PROBLEM REQUIREMENTS :: In the entries below, find every line with "subject" and copy it.

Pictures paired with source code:

★ ★ ★ ★ ★ ★ ★

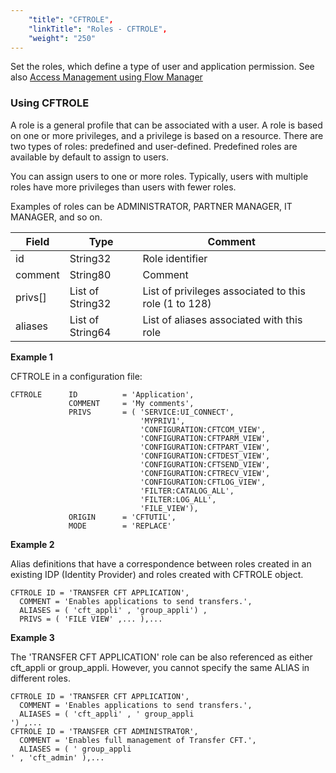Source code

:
 ```yaml
---
    "title": "CFTROLE",
    "linkTitle": "Roles - CFTROLE",
    "weight": "250"
---
```

Set the roles, which define a type of user and application permission. See also [Access Management using Flow Manager](../../../../internal_a_m_start_here/fm_access_management)

### Using CFTROLE

A role is a general profile that can be associated with a user. A role is based on one or more privileges, and a privilege is based on a resource. There are two types of roles: predefined and user-defined. Predefined roles are available by default to assign to users.

You can assign users to one or more roles. Typically, users with multiple roles have more privileges than users with fewer roles.

Examples of roles can be ADMINISTRATOR, PARTNER MANAGER, IT MANAGER, and so on.


| Field | Type | Comment |
| --- | --- | --- |
| id | String32 | Role identifier |
| comment | String80 | Comment |
| privs[] | List of String32 | List of privileges associated to this role (1 to 128) |
| aliases  | List of String64  | List of aliases associated with this role  |


**Example 1**

CFTROLE in a configuration file:

```
CFTROLE      ID          = 'Application',
             COMMENT     = 'My comments',
             PRIVS       = ( 'SERVICE:UI_CONNECT',
                             'MYPRIV1',
                             'CONFIGURATION:CFTCOM_VIEW',
                             'CONFIGURATION:CFTPARM_VIEW',
                             'CONFIGURATION:CFTPART_VIEW',
                             'CONFIGURATION:CFTDEST_VIEW',
                             'CONFIGURATION:CFTSEND_VIEW',
                             'CONFIGURATION:CFTRECV_VIEW',
                             'CONFIGURATION:CFTLOG_VIEW',
                             'FILTER:CATALOG_ALL',
                             'FILTER:LOG_ALL',
                             'FILE_VIEW'),
             ORIGIN      = 'CFTUTIL',
             MODE        = 'REPLACE'
```

**Example 2**

Alias definitions that have a correspondence between roles created in an existing IDP (Identity Provider) and roles created with CFTROLE object.

```
CFTROLE ID = 'TRANSFER CFT APPLICATION',
  COMMENT = 'Enables applications to send transfers.',
  ALIASES = ( 'cft_appli' , 'group_appli') ,
  PRIVS = ( 'FILE VIEW' ,... ),...
```

**Example 3**

The 'TRANSFER CFT APPLICATION' role can be also referenced as either cft_appli or group_appli. However, you cannot specify the same ALIAS in different roles.

```
CFTROLE ID = 'TRANSFER CFT APPLICATION',
  COMMENT = 'Enables applications to send transfers.',
  ALIASES = ( 'cft_appli' , ' group_appli
') ,...
CFTROLE ID = 'TRANSFER CFT ADMINISTRATOR',
  COMMENT = 'Enables full management of Transfer CFT.',
  ALIASES = ( ' group_appli
' , 'cft_admin' ),...
```
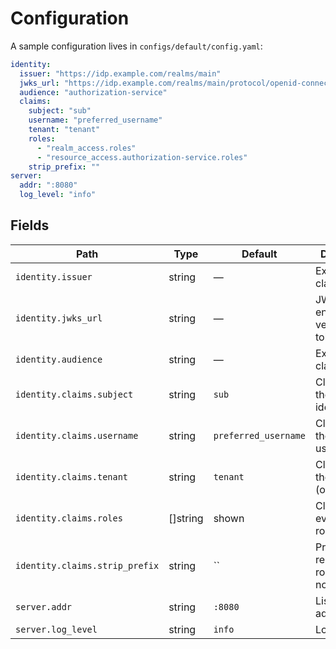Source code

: # Configuration

A sample configuration lives in `configs/default/config.yaml`:

```yaml
identity:
  issuer: "https://idp.example.com/realms/main"
  jwks_url: "https://idp.example.com/realms/main/protocol/openid-connect/certs"
  audience: "authorization-service"
  claims:
    subject: "sub"
    username: "preferred_username"
    tenant: "tenant"
    roles:
      - "realm_access.roles"
      - "resource_access.authorization-service.roles"
    strip_prefix: ""
server:
  addr: ":8080"
  log_level: "info"
```

## Fields

| Path                                   | Type     | Default | Description                                      |
|----------------------------------------|----------|---------|--------------------------------------------------|
| `identity.issuer`                      | string   | —       | Expected `iss` claim.                            |
| `identity.jwks_url`                    | string   | —       | JWKS endpoint for verifying tokens.             |
| `identity.audience`                    | string   | —       | Expected `aud` claim.                            |
| `identity.claims.subject`              | string   | `sub`   | Claim path for the subject identifier.          |
| `identity.claims.username`             | string   | `preferred_username` | Claim path for the username.          |
| `identity.claims.tenant`               | string   | `tenant`| Claim path for the tenant (optional).           |
| `identity.claims.roles`                | []string | shown   | Claim paths evaluated for roles.                |
| `identity.claims.strip_prefix`         | string   | ``      | Prefix removed from roles before normalization. |
| `server.addr`                          | string   | `:8080` | Listen address.                                  |
| `server.log_level`                     | string   | `info`  | Log level.                                       |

★ ★ ★ ★ ★ ★ ★

WRITTEN ANSWER ::
    subject: "sub"
| `identity.claims.subject`              | string   | `sub`   | Claim path for the subject identifier.          |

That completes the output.